As “John Quiggin”: says, the European Commission President has blinked, and backed down in the face of a credible threat from the Parliament to defeat the Commission. The short term result is an (informal) enhancement in the power of the Parliament to control the Commission – what’s likely to happen in the longer term? My predictions:

* An informal deal between the Parliament and Commission in which the Parliament will get a permanent role in deciding which Commissioner gets which portfolio. If Barroso had struck a deal with Parliament last week, he would have been able to get away with sacking Buttiglione, and nobody else. Now, the Parliament is going to demand a higher price – in part because it can get it (the Commission has blinked), and in part because this will be much easier to sell to Christian Democrat MEPs who didn’t want Buttiglione to go. It’s clear that there is going to be a real reshuffle (Buttiglione will be booted; a couple of other dodgy Commissioners will either withdraw or be allocated less sensitive portfolios). The Parliament will demand a proper and ongoing voice in this, and will almost certainly get away with it – neither the Commission nor the member states are going to want a repeat of this week.

* If there’s ever another round of Treaty revisions, I suspect that the Parliament will be formally given the power to reject individual Commissioners. It has effectively shown that it is willing to summon up an absolute majority to reject the entire Commission if there’s one Commissioner whom it dislikes sufficiently. It makes sense for the Council to recognize this _fait accompli_ – and ensure that the Parliament can express its dissatisfaction with individual Commissioners without provoking an institutional crisis by sacking the lot of them. Something like this has happened before, in the Council-Parliament confrontation over the “last bite at the cherry” stage in the codecision procedure (if anyone’s interested, the story is detailed “here”: in a piece co-written with Adrienne Heritier).
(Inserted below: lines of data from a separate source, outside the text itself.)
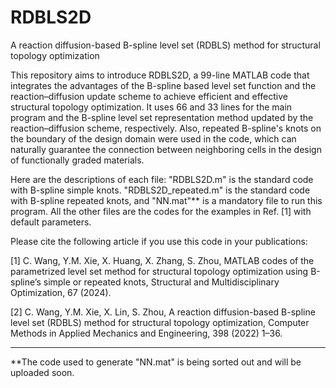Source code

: # RDBLS2D
A reaction diffusion-based B-spline level set (RDBLS) method for structural topology optimization

This repository aims to introduce RDBLS2D, a 99-line MATLAB code that integrates the advantages of the B-spline based level set function and the reaction–diffusion update scheme to achieve efficient and effective structural topology optimization. It uses 66 and 33 lines for the main program and the B-spline level set representation method updated by the reaction–diffusion scheme, respectively. Also, repeated B-spline's knots on the boundary of the design domain were used in the code, which can naturally guarantee the connection between neighboring cells in the design of functionally graded materials.

Here are the descriptions of each file:
"RDBLS2D.m" is the standard code with B-spline simple knots.
"RDBLS2D_repeated.m" is the standard code with B-spline repeated knots, and "NN.mat"** is a mandatory file to run this program.
All the other files are the codes for the examples in Ref. [1] with default parameters.

Please cite the following article if you use this code in your publications:

[1] C. Wang, Y.M. Xie, X. Huang, X. Zhang, S. Zhou, MATLAB codes of the parametrized level set method for structural topology optimization using B-spline’s simple or repeated knots, Structural and Multidisciplinary Optimization, 67 (2024).

[2] C. Wang, Y.M. Xie, X. Lin, S. Zhou, A reaction diffusion-based B-spline level set (RDBLS) method for structural topology optimization, Computer Methods in Applied Mechanics and Engineering, 398 (2022) 1–36.

------------------------------------------------------------------------------------------------------------
**The code used to generate "NN.mat" is being sorted out and will be uploaded soon.
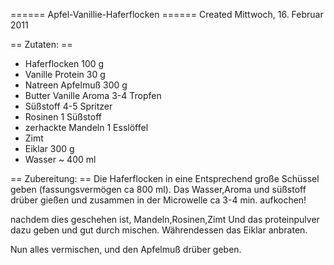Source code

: 
====== Apfel-Vanillie-Haferflocken ======
Created Mittwoch, 16. Februar 2011

== Zutaten: ==
* Haferflocken 100 g
* Vanille Protein 30 g
* Natreen Apfelmuß 300 g
* Butter Vanille Aroma 3-4 Tropfen
* Süßstoff 4-5 Spritzer
* Rosinen 1 Süßstoff
* zerhackte Mandeln 1 Esslöffel
* Zimt
* Eiklar 300 g
* Wasser ~ 400 ml

== Zubereitung: ==
Die Haferflocken in eine Entsprechend große Schüssel geben (fassungsvermögen ca 800 ml). Das Wasser,Aroma und süßstoff drüber gießen und zusammen in der Microwelle ca 3-4 min. aufkochen!

nachdem dies geschehen ist, Mandeln,Rosinen,Zimt Und das proteinpulver dazu geben und gut durch mischen. Währendessen das Eiklar anbraten.

Nun alles vermischen, und den Apfelmuß drüber geben.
* Curiously perhaps, given the slant of the current news coverage, an increase in the powers of the Commission President vis-a-vis the Council. Up to now, the Commission President has had limited choice over who gets what portfolio, and none whatsoever over who gets nominated. As a result, the European Commission is an odd mix of ambitious and competent politicians, bureaucratic operators, placeholders, superannuated hacks and complete chancers. Now, the Commission President is going to be able to tell member state governments that certain candidate Commissioners are unacceptable, and have more discretion in making sure that the right person gets the right portfolio – he’ll be able to say quite credibly that the Parliament won’t stand for this or that fox being put in charge of the hencoop. In political science jargon, he’s now the equivalent of a “COG” in a “two level game”

* As a result of all the above, a quite real increase in democratic legitimacy for the EU. The European Commission only vaguely approximates to a real government, and the European Parliament is not a fully-fledged parliamentary body. But by holding hearings for Commissioners- and firing them if they don’t measure up – the Parliament is injecting some real accountability into an area of EU politics that has traditionally been dominated by self-serving backroom deals among governments.